Since they depict displacement as a Cosine wave, it starts at the positive peak. Using this as a reference, how far do you need to travel to get to the same place (positive peak) for acceleration. This happens later in time, so it is lagging.

The relationship between Velocity and Displacement is tricky. You have to move forward in time 270° on the velocity curve to get to the positive peak, so it lags by 270°?

 

[Baluncore]

You can think of this as the cause leading the effect or the effect lagging the cause.

Start with the graph of displacement; s. First notice that:
The slope of the displacement graph is velocity; v = ds / dt.
The slope of the velocity graph is acceleration; a = dv / dt.

Given acceleration.
The integral of acceleration, is velocity + initial velocity.
The integral of velocity, is displacement + initial displacement.

You will see that acceleration causes velocity to change,
so acceleration leads velocity, and velocity lags acceleration.

Also, velocity causes displacement to change, so velocity leads displacement, and displacement lags velocity.

 

[ngn]

You can think of this as the cause leading the effect or the effect lagging the cause.

Start with the graph of displacement; s.

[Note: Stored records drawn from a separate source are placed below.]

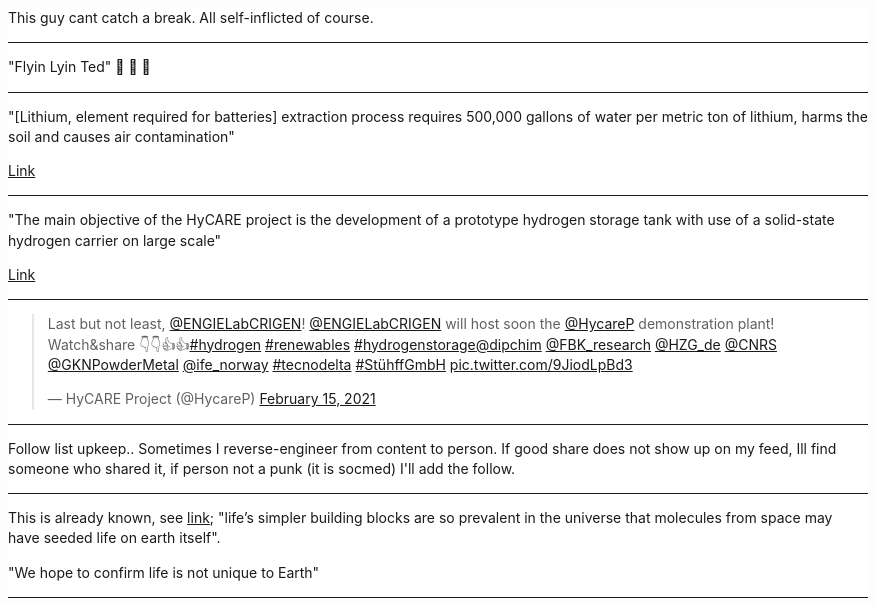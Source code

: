 This guy cant catch a break. All self-inflicted of course.

---

"Flyin Lyin Ted" 🤣 🤣 🤣 

---

"[Lithium, element required for batteries] extraction process requires
500,000 gallons of water per metric ton of lithium, harms the soil and
causes air contamination"

[Link](https://dialogochino.net/en/extractive-industries/38662-explainer-the-opportunities-and-challenges-of-the-lithium-industry/)

---

"The main objective of the HyCARE project is the development of a
prototype hydrogen storage tank with use of a solid-state hydrogen
carrier on large scale"

[Link](https://hycare-project.eu/project/)

---

<blockquote class="twitter-tweet"><p lang="en" dir="ltr">Last but not least, <a href="https://twitter.com/ENGIELabCRIGEN?ref_src=twsrc%5Etfw">@ENGIELabCRIGEN</a>! <a href="https://twitter.com/ENGIELabCRIGEN?ref_src=twsrc%5Etfw">@ENGIELabCRIGEN</a> will host soon the <a href="https://twitter.com/HycareP?ref_src=twsrc%5Etfw">@HycareP</a> demonstration plant!<br>Watch&amp;share 👇👇👍👍<a href="https://twitter.com/hashtag/hydrogen?src=hash&amp;ref_src=twsrc%5Etfw">#hydrogen</a> <a href="https://twitter.com/hashtag/renewables?src=hash&amp;ref_src=twsrc%5Etfw">#renewables</a> <a href="https://twitter.com/hashtag/hydrogenstorage?src=hash&amp;ref_src=twsrc%5Etfw">#hydrogenstorage</a><a href="https://twitter.com/dipchim?ref_src=twsrc%5Etfw">@dipchim</a> <a href="https://twitter.com/FBK_research?ref_src=twsrc%5Etfw">@FBK_research</a> <a href="https://twitter.com/HZG_de?ref_src=twsrc%5Etfw">@HZG_de</a> <a href="https://twitter.com/CNRS?ref_src=twsrc%5Etfw">@CNRS</a> <a href="https://twitter.com/GKNPowderMetal?ref_src=twsrc%5Etfw">@GKNPowderMetal</a> <a href="https://twitter.com/ife_norway?ref_src=twsrc%5Etfw">@ife_norway</a> <a href="https://twitter.com/hashtag/tecnodelta?src=hash&amp;ref_src=twsrc%5Etfw">#tecnodelta</a> <a href="https://twitter.com/hashtag/St%C3%BChffGmbH?src=hash&amp;ref_src=twsrc%5Etfw">#StühffGmbH</a> <a href="https://t.co/9JiodLpBd3">pic.twitter.com/9JiodLpBd3</a></p>&mdash; HyCARE Project (@HycareP) <a href="https://twitter.com/HycareP/status/1361342477278543872?ref_src=twsrc%5Etfw">February 15, 2021</a></blockquote> <script async src="https://platform.twitter.com/widgets.js" charset="utf-8"></script>

---

Follow list upkeep.. Sometimes I reverse-engineer from content to
person.  If good share does not show up on my feed, Ill find someone
who shared it, if person not a punk (it is socmed) I'll add the
follow.

---

This is already known, see [link](../../2016/03/life.md#unique); "life’s
simpler building blocks are so prevalent in the universe that
molecules from space may have seeded life on earth itself".

"We hope to confirm life is not unique to Earth"

---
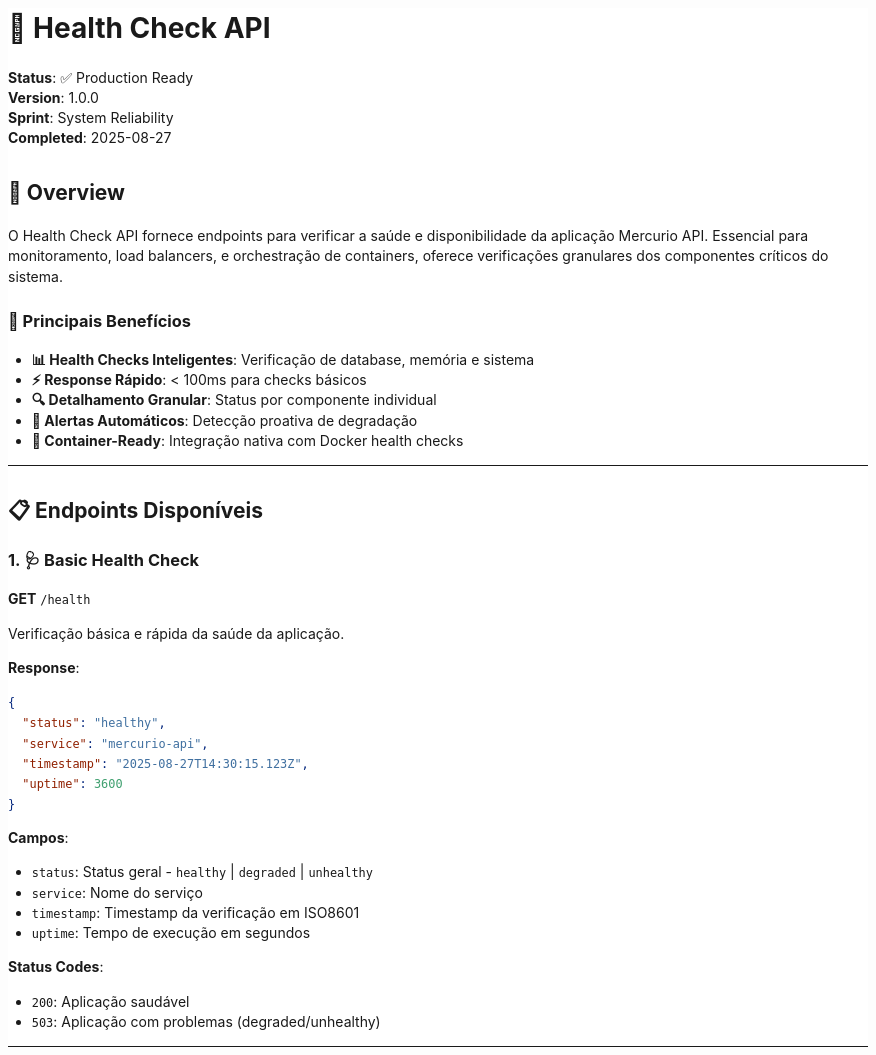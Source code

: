 # 🏥 Health Check API

**Status**: ✅ Production Ready  
**Version**: 1.0.0  
**Sprint**: System Reliability  
**Completed**: 2025-08-27

## 🎯 Overview

O Health Check API fornece endpoints para verificar a saúde e disponibilidade da aplicação Mercurio API. Essencial para monitoramento, load balancers, e orchestração de containers, oferece verificações granulares dos componentes críticos do sistema.

### 🚀 Principais Benefícios

- **📊 Health Checks Inteligentes**: Verificação de database, memória e sistema
- **⚡ Response Rápido**: < 100ms para checks básicos
- **🔍 Detalhamento Granular**: Status por componente individual
- **🚨 Alertas Automáticos**: Detecção proativa de degradação
- **🐳 Container-Ready**: Integração nativa com Docker health checks

---

## 📋 Endpoints Disponíveis

### 1. 🩺 Basic Health Check
**GET** `/health`

Verificação básica e rápida da saúde da aplicação.

**Response**:
```json
{
  "status": "healthy",
  "service": "mercurio-api",
  "timestamp": "2025-08-27T14:30:15.123Z",
  "uptime": 3600
}
```

**Campos**:
- `status`: Status geral - `healthy` | `degraded` | `unhealthy`
- `service`: Nome do serviço
- `timestamp`: Timestamp da verificação em ISO8601
- `uptime`: Tempo de execução em segundos

**Status Codes**:
- `200`: Aplicação saudável
- `503`: Aplicação com problemas (degraded/unhealthy)

---
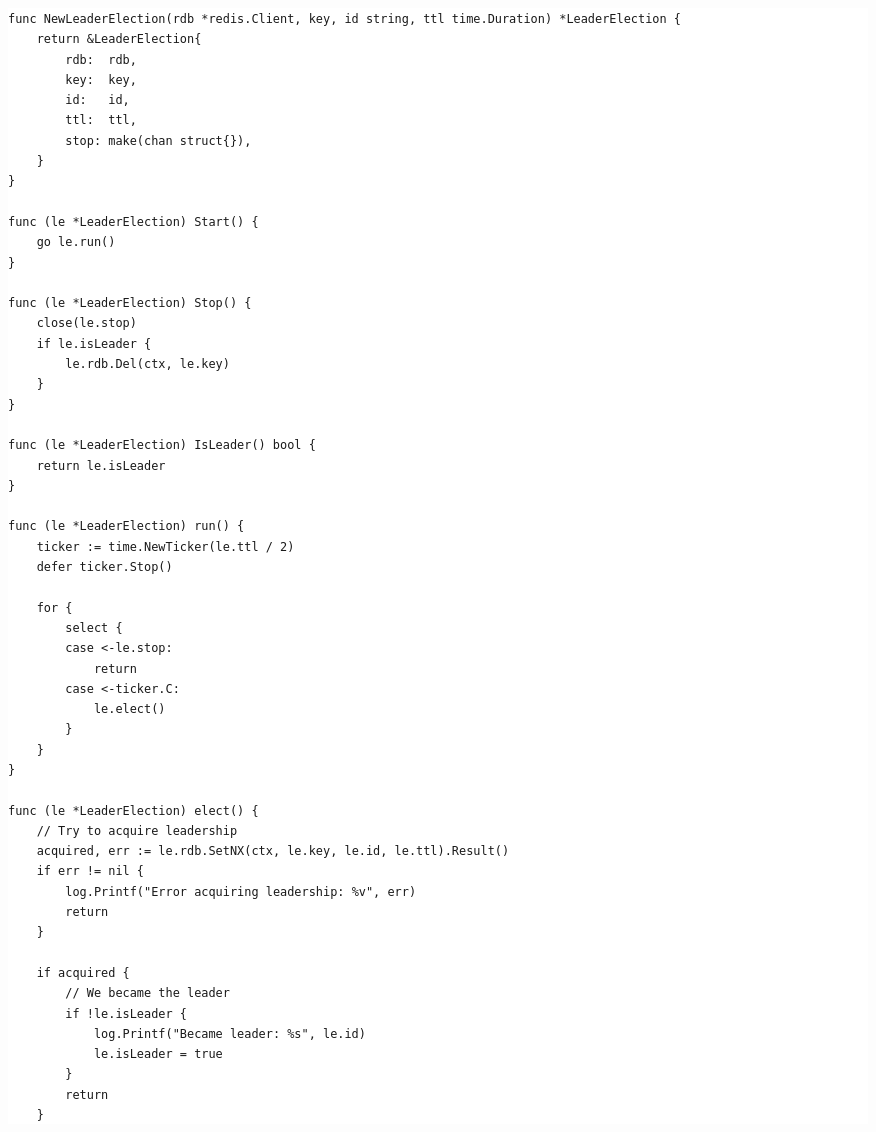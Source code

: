     func NewLeaderElection(rdb *redis.Client, key, id string, ttl time.Duration) *LeaderElection {
        return &LeaderElection{
            rdb:  rdb,
            key:  key,
            id:   id,
            ttl:  ttl,
            stop: make(chan struct{}),
        }
    }

    func (le *LeaderElection) Start() {
        go le.run()
    }

    func (le *LeaderElection) Stop() {
        close(le.stop)
        if le.isLeader {
            le.rdb.Del(ctx, le.key)
        }
    }

    func (le *LeaderElection) IsLeader() bool {
        return le.isLeader
    }

    func (le *LeaderElection) run() {
        ticker := time.NewTicker(le.ttl / 2)
        defer ticker.Stop()

        for {
            select {
            case <-le.stop:
                return
            case <-ticker.C:
                le.elect()
            }
        }
    }

    func (le *LeaderElection) elect() {
        // Try to acquire leadership
        acquired, err := le.rdb.SetNX(ctx, le.key, le.id, le.ttl).Result()
        if err != nil {
            log.Printf("Error acquiring leadership: %v", err)
            return
        }

        if acquired {
            // We became the leader
            if !le.isLeader {
                log.Printf("Became leader: %s", le.id)
                le.isLeader = true
            }
            return
        }
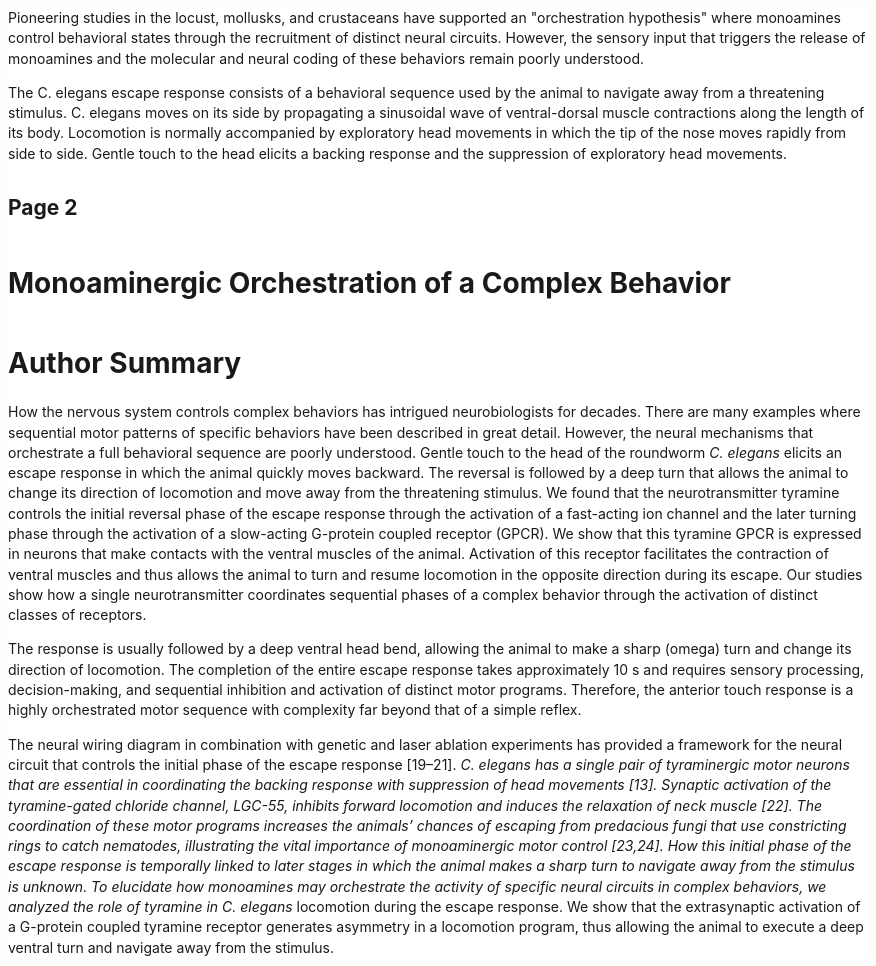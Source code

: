 Pioneering studies in the locust, mollusks, and crustaceans have supported an "orchestration hypothesis" where monoamines control behavioral states through the recruitment of distinct neural circuits. However, the sensory input that triggers the release of monoamines and the molecular and neural coding of these behaviors remain poorly understood.

The C. elegans escape response consists of a behavioral sequence used by the animal to navigate away from a threatening stimulus. C. elegans moves on its side by propagating a sinusoidal wave of ventral-dorsal muscle contractions along the length of its body. Locomotion is normally accompanied by exploratory head movements in which the tip of the nose moves rapidly from side to side. Gentle touch to the head elicits a backing response and the suppression of exploratory head movements.

## Page 2

# Monoaminergic Orchestration of a Complex Behavior

# Author Summary

How the nervous system controls complex behaviors has intrigued neurobiologists for decades. There are many examples where sequential motor patterns of specific behaviors have been described in great detail. However, the neural mechanisms that orchestrate a full behavioral sequence are poorly understood. Gentle touch to the head of the roundworm *C. elegans* elicits an escape response in which the animal quickly moves backward. The reversal is followed by a deep turn that allows the animal to change its direction of locomotion and move away from the threatening stimulus. We found that the neurotransmitter tyramine controls the initial reversal phase of the escape response through the activation of a fast-acting ion channel and the later turning phase through the activation of a slow-acting G-protein coupled receptor (GPCR). We show that this tyramine GPCR is expressed in neurons that make contacts with the ventral muscles of the animal. Activation of this receptor facilitates the contraction of ventral muscles and thus allows the animal to turn and resume locomotion in the opposite direction during its escape. Our studies show how a single neurotransmitter coordinates sequential phases of a complex behavior through the activation of distinct classes of receptors.

The response is usually followed by a deep ventral head bend, allowing the animal to make a sharp (omega) turn and change its direction of locomotion. The completion of the entire escape response takes approximately 10 s and requires sensory processing, decision-making, and sequential inhibition and activation of distinct motor programs. Therefore, the anterior touch response is a highly orchestrated motor sequence with complexity far beyond that of a simple reflex.

The neural wiring diagram in combination with genetic and laser ablation experiments has provided a framework for the neural circuit that controls the initial phase of the escape response [19–21]. *C. elegans has a single pair of tyraminergic motor neurons that are essential in coordinating the backing response with suppression of head movements [13]. Synaptic activation of the tyramine-gated chloride channel, LGC-55, inhibits forward locomotion and induces the relaxation of neck muscle [22]. The coordination of these motor programs increases the animals’ chances of escaping from predacious fungi that use constricting rings to catch nematodes, illustrating the vital importance of monoaminergic motor control [23,24]. How this initial phase of the escape response is temporally linked to later stages in which the animal makes a sharp turn to navigate away from the stimulus is unknown. To elucidate how monoamines may orchestrate the activity of specific neural circuits in complex behaviors, we analyzed the role of tyramine in C. elegans* locomotion during the escape response. We show that the extrasynaptic activation of a G-protein coupled tyramine receptor generates asymmetry in a locomotion program, thus allowing the animal to execute a deep ventral turn and navigate away from the stimulus.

First notice that:
The slope of the displacement graph is velocity; v = ds / dt.
The slope of the velocity graph is acceleration; a = dv / dt.

Given acceleration.
The integral of acceleration, is velocity + initial velocity.
The integral of velocity, is displacement + initial displacement.

You will see that acceleration causes velocity to change,
so acceleration leads velocity, and velocity lags acceleration.

Also, velocity causes displacement to change, so velocity leads displacement, and displacement lags velocity.

This is a good method when you know the relationships among the phenomena you are studying, but what if you are just given two waves and don't know anything about them or what they plot? Given just two waves, and one is the reference, then which is the best method to calculate the phase shift? Do you take the reference minus the second wave, or the second wave minus the reference, and how do you interpret the positive or negative outcome (i.e., does negative or positive = leading or lagging?). I've gotten different responses about this from different sources so it is a confusing issue.

 

[Baluncore]

Avoid adding or subtracting angles, that will only confuse you.
An integrator or differentiator will restrict the phase shift of a sinusoid to 90°. That makes it easy.

A 180° shift is an inversion, so does not lead or lag.

Plot the waves as phasors, with the reference along the +x axis.
You can then look to see if another leads or lags the reference.

 

[ngn]

Thank you for the replies. They were very helpful. I think there are different conventions for calculating phase lead/lag. Thus, one can either interpret the displacement/velocity shift as either velocity lagging by 270 degrees or leading by 90 degrees. It would depend on the context, how you interpret the phenomena you are measuring, and the method you use to determine the shift (i.e., how you interpret what a lead is and what a lag is).

 

[sophiecentaur]

The phase θ between two sin waves can be measured by (four quadrant = proper) multiplication of the two and then low pass filtering. The trig identity for cos(A). cos(B) gives you
$Cos(ωt + θ) . Cos(ωt) = {\frac {Cos(2ωt + θ) + Cos(θ)} { 2} }$

There are phase meters which can do it this way. You can calculate it using enough samples and then summing the results. The sign of the phase seems to be as you'd expect.